Wall-to-wall designer boutiques
The Calle de Claudio Coello district has wall-to-wall designer boutiques including Karen Millen and Diane Von Fustenberg but we loved Cortes Ingles best, Spain’s affordable answer to Harvey Nichols. There were branches everywhere and Fiona had been struggling to find a dress for a friend’s wedding. Here she found a great black and white number for just €50.
Madrid does not operate at the same frenetic pace as London or Paris, probably because the Madrileños are saving themselves up for some late night partying. If you dine before 10pm you will probably have the restaurant to yourselves. In our case our friend could only book us a table at the historic Restaurante Sobrino de Botin (www.botin.es) on Calle Cuchilleros at the ‘tea-time’ hour of 8.30pm. Such is its popularity; Botin is allegedly the oldest restaurant in the world, that even at that hour people were queuing to get in. We ate down under the brick arches in the atmospheric cellar and feasted on the speciality dish of roast suckling pig which we washed down with a few glasses of good Rioja.

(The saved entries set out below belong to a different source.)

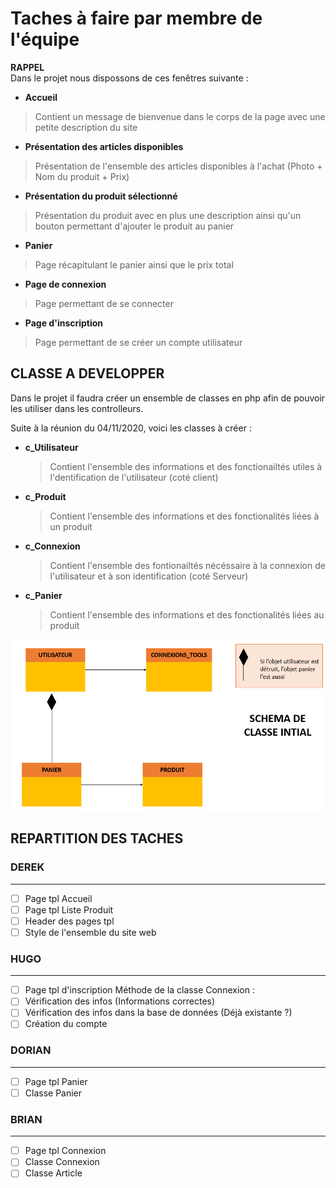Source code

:# Taches à faire par membre de l'équipe


**RAPPEL**  
Dans le projet nous dispossons de ces fenêtres suivante :
 - **Accueil** 
> Contient un message de bienvenue dans le corps de la page avec une petite description du site
 - **Présentation des articles disponibles**  
> Présentation de l'ensemble des articles disponibles à l'achat (Photo + Nom du produit + Prix)
 - **Présentation du produit sélectionné**  
> Présentation du produit avec en plus une description ainsi qu'un bouton permettant d'ajouter le produit au panier
 - **Panier**  
> Page récapitulant le panier ainsi que le prix total
 - **Page de connexion**  
> Page permettant de se connecter
 - **Page d'inscription**  
> Page permettant de se créer un compte utilisateur

## CLASSE A DEVELOPPER

Dans le projet il faudra créer un ensemble de classes en php afin de pouvoir les utiliser dans les controlleurs.

Suite à la réunion du 04/11/2020, voici les classes à créer : 
- **c_Utilisateur**
  > Contient l'ensemble des informations et des fonctionailtés utiles à l'dentification de l'utilisateur (coté client)
- **c_Produit**
  > Contient l'ensemble des informations et des fonctionalités liées à un produit
- **c_Connexion**
  > Contient l'ensemble des fontionailtés nécéssaire à la connexion de l'utilisateur et à son identification (coté Serveur)
- **c_Panier**
  > Contient l'ensemble des informations et des fonctionalités liées au produit  

![Schéma de classe](SchémaDeClasse.png)

## REPARTITION DES TACHES

### DEREK
---
- [ ] Page tpl Accueil
- [ ] Page tpl Liste Produit
- [ ] Header des pages tpl
- [ ] Style de l'ensemble du site web
### HUGO
---
- [ ] Page tpl d'inscription
Méthode de la classe Connexion : 
- [ ] Vérification des infos (Informations correctes)
- [ ] Vérification des infos dans la base de données (Déjà existante ?)
- [ ] Création du compte
### DORIAN
---
- [ ] Page tpl Panier
- [ ] Classe Panier
### BRIAN
---
- [ ] Page tpl Connexion
- [ ] Classe Connexion
- [ ] Classe Article
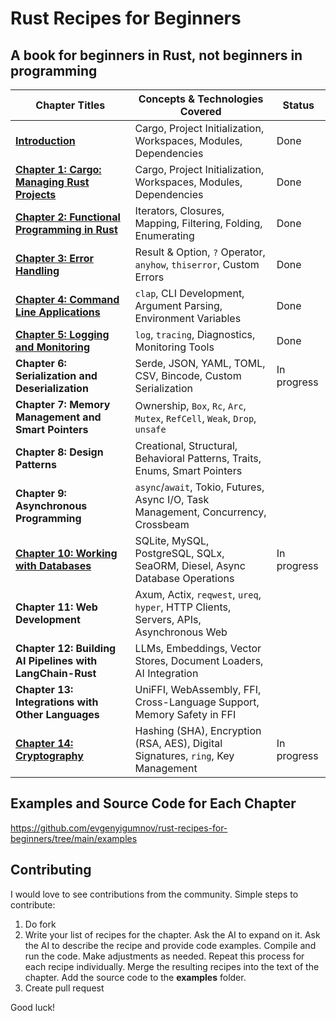 # Rust Recipes for Beginners
## A book for beginners in Rust, not beginners in programming
| Chapter Titles                                                      | Concepts & Technologies Covered                                       | Status      |
|---------------------------------------------------------------------|-----------------------------------------------------------------------|-------------|
| **[Introduction](./src/chapter_0.md)**                              | Cargo, Project Initialization, Workspaces, Modules, Dependencies      | Done        |
| **[Chapter 1: Cargo: Managing Rust Projects](./src/chapter_1.md)**  | Cargo, Project Initialization, Workspaces, Modules, Dependencies      | Done        |
| **[Chapter 2: Functional Programming in Rust](./src/chapter_2.md)** | Iterators, Closures, Mapping, Filtering, Folding, Enumerating         | Done        |
| **[Chapter 3: Error Handling](./src/chapter_3.md)**                 | Result & Option, `?` Operator, `anyhow`, `thiserror`, Custom Errors   | Done        |
| **[Chapter 4: Command Line Applications](./src/chapter_4.md)**      | `clap`, CLI Development, Argument Parsing, Environment Variables             | Done        |
| **[Chapter 5: Logging and Monitoring](./src/chapter_5.md)**         | `log`, `tracing`, Diagnostics, Monitoring Tools                              | Done        |
| **Chapter 6: Serialization and Deserialization**                   | Serde, JSON, YAML, TOML, CSV, Bincode, Custom Serialization                  | In progress |
| **Chapter 7: Memory Management and Smart Pointers**                | Ownership, `Box`, `Rc`, `Arc`, `Mutex`, `RefCell`, `Weak`, `Drop`, `unsafe`  |             |
| **Chapter 8: Design Patterns**                                     | Creational, Structural, Behavioral Patterns, Traits, Enums, Smart Pointers             |             |
| **Chapter 9: Asynchronous Programming**                            | `async`/`await`, Tokio, Futures, Async I/O, Task Management, Concurrency, Crossbeam    |             |
| **[Chapter 10: Working with Databases](./src/chapter_10.md)**                           | SQLite, MySQL, PostgreSQL, SQLx, SeaORM, Diesel, Async Database Operations            | In progress|
| **Chapter 11: Web Development**                                    | Axum, Actix, `reqwest`, `ureq`, `hyper`, HTTP Clients, Servers, APIs, Asynchronous Web|             |
| **Chapter 12: Building AI Pipelines with LangChain-Rust**          | LLMs, Embeddings, Vector Stores, Document Loaders, AI Integration                     |             |
| **Chapter 13: Integrations with Other Languages**                  | UniFFI, WebAssembly, FFI, Cross-Language Support, Memory Safety in FFI                |             |
| **[Chapter 14: Cryptography](./src/chapter_14.md)**                 | Hashing (SHA), Encryption (RSA, AES), Digital Signatures, `ring`, Key Management      | In progress |

## Examples and Source Code for Each Chapter

https://github.com/evgenyigumnov/rust-recipes-for-beginners/tree/main/examples

## Contributing
I would love to see contributions from the community. Simple steps to contribute:
1. Do fork
2. Write your list of recipes for the chapter. Ask the AI to expand on it. Ask the AI to describe the recipe and provide code examples. Compile and run the code. Make adjustments as needed. Repeat this process for each recipe individually. Merge the resulting recipes into the text of the chapter. Add the source code to the **examples** folder.
2. Create pull request

Good luck!
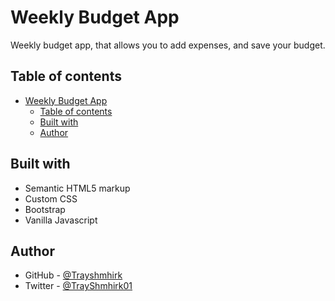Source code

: # Weekly Budget App

Weekly budget app, that allows you to add expenses, and save your budget.

## Table of contents
- [Weekly Budget App](#weekly-budget-app)
  - [Table of contents](#table-of-contents)
  - [Built with](#built-with)
  - [Author](#author)

## Built with

- Semantic HTML5 markup
- Custom CSS
- Bootstrap
- Vanilla Javascript


## Author

- GitHub - [@Trayshmhirk](https://github.com/Trayshmhirk)
- Twitter - [@TrayShmhirk01](https://www.twitter.com/TrayShmhirk01)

The restaurant is in the medieval district of the city opposite the bustling and fabulous glass-covered Mercado de San Miguel. This is the trendy place to go for an aperitif, where you can join the locals standing among the giant hams, sipping fine wine sampling stall holders’ tasty pasta dishes while admiring the fruit and vegetables.
Worth a visit to admire the Mudejar décor which is a copy of the interior of the Alhambra Palace
After dinner we popped into the Torres Bermejas, Tablao Flamenco off Gran Via to see some traditional dancing (www.torresbermejas.com); it was standing room only when we arrived but the atmosphere was electric. It is worth a visit if only to admire the Mudejar décor which is a copy of the interior of the Alhambra Palace. A drink and a show costs €39.
If you want to enjoy a weekend where you don’t feel rushed or crushed Madrid is perfect. You can sit around all day drinking and chatting in one of several magnificent squares, linger in a museum, and not have to bother about being late for dinner. How relaxing is that?
If you are aged 65 or over several museums offer concessions so take your passport. For more luxurious accommodation book a room at the Hotel Villa Real (a member of the Small Luxury Hotels of the World (www.slh.com) which is very central on the Plaza de las Cortes. Superior doubles from €179 per night.